Objective Cathepsin L (CL) is potentially involved in joint destruction and in antigen presentation in rheumatoid arthritis. In order to define the roles of this protease in arthritis development we analysed the antigen-induced arthritis (AIA) in CL-deficient (CL −/− ) mice. Methods Antigen-induced arthritis was induced in CL −/− and wild-type mice. Complete CL deficiency resulted in an impaired positive selection of conventional CD4 + T helper (Th) cells and finally in a reduced number of Th cells. Thus, we addressed the effect of this phenotype by rescuing CD4 + Th cell numbers by transgenic expression of the human CL-like protease cathepsin V (hCV) in thymic epithelium of CL −/− mice [Tg(K14-hCV);CL −/− ]. The arthritis development was monitored by measuring joint swelling. Joint inflammation and destruction were assessed histopathologically.
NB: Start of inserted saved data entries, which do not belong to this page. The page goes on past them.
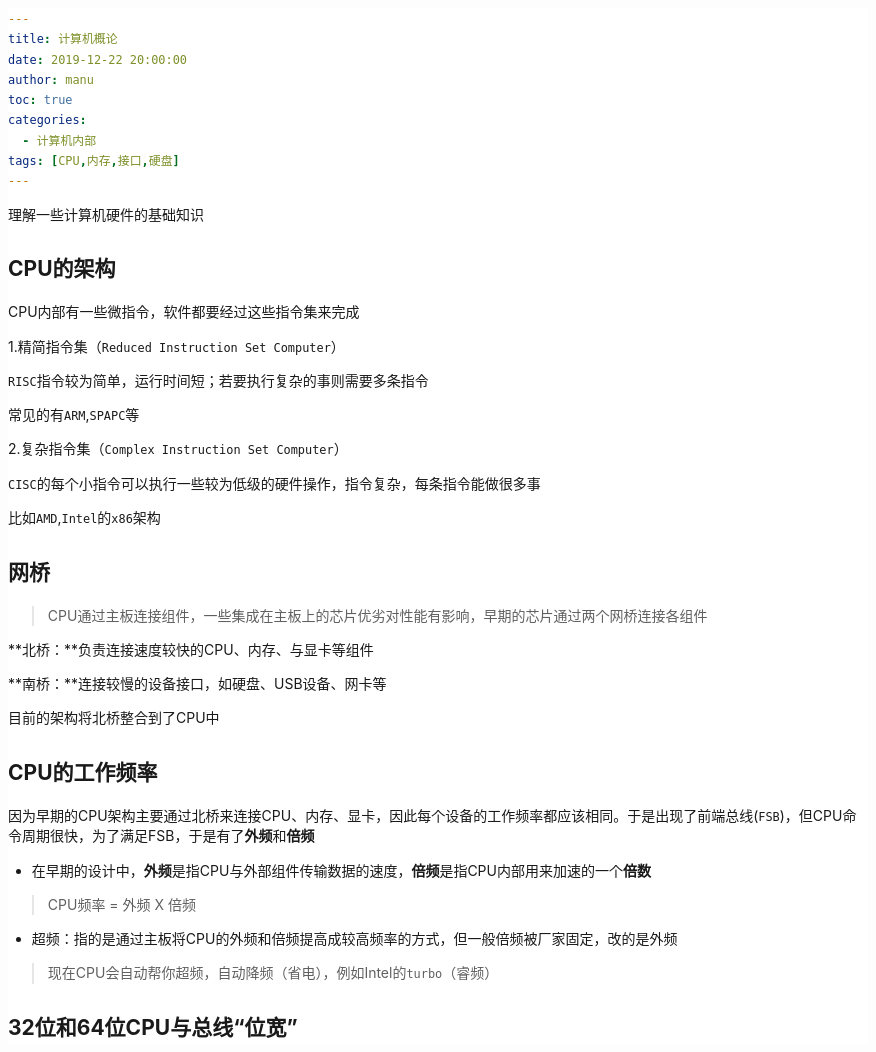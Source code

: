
 ```yaml
---
title: 计算机概论
date: 2019-12-22 20:00:00
author: manu
toc: true
categories: 
  - 计算机内部
tags: [CPU,内存,接口,硬盘]
---
```


 理解一些计算机硬件的基础知识



## CPU的架构

 CPU内部有一些微指令，软件都要经过这些指令集来完成

1.精简指令集（`Reduced Instruction Set Computer`）

`RISC`指令较为简单，运行时间短；若要执行复杂的事则需要多条指令

常见的有`ARM`,`SPAPC`等

2.复杂指令集（`Complex Instruction Set Computer`）

`CISC`的每个小指令可以执行一些较为低级的硬件操作，指令复杂，每条指令能做很多事

比如`AMD`,`Intel`的`x86`架构

## 网桥

> CPU通过主板连接组件，一些集成在主板上的芯片优劣对性能有影响，早期的芯片通过两个网桥连接各组件

**北桥：**负责连接速度较快的CPU、内存、与显卡等组件

**南桥：**连接较慢的设备接口，如硬盘、USB设备、网卡等

目前的架构将北桥整合到了CPU中

## CPU的工作频率

​        因为早期的CPU架构主要通过北桥来连接CPU、内存、显卡，因此每个设备的工作频率都应该相同。于是出现了前端总线(`FSB`)，但CPU命令周期很快，为了满足FSB，于是有了**外频**和**倍频**

- 在早期的设计中，**外频**是指CPU与外部组件传输数据的速度，**倍频**是指CPU内部用来加速的一个**倍数**

> CPU频率 = 外频 X 倍频

- 超频：指的是通过主板将CPU的外频和倍频提高成较高频率的方式，但一般倍频被厂家固定，改的是外频

> 现在CPU会自动帮你超频，自动降频（省电），例如Intel的`turbo`（睿频）

## 32位和64位CPU与总线“位宽”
Results The severity of AIA was decreased in CL −/− mice characterized by reduced swelling, decreased inflammation and destruction, and diminished cellular and humoral immune responsiveness. AIA in Tg(K14-hCV);CL −/− mice was associated with a reconstitution of all parameters by normalization of the ratio of regulatory to conventional T cells. Conclusions Cathepsin L has a significant impact on AIA severity by influencing the selection of Th cell populations in the thymus, but seems not play any significant role in the direct joint destruction.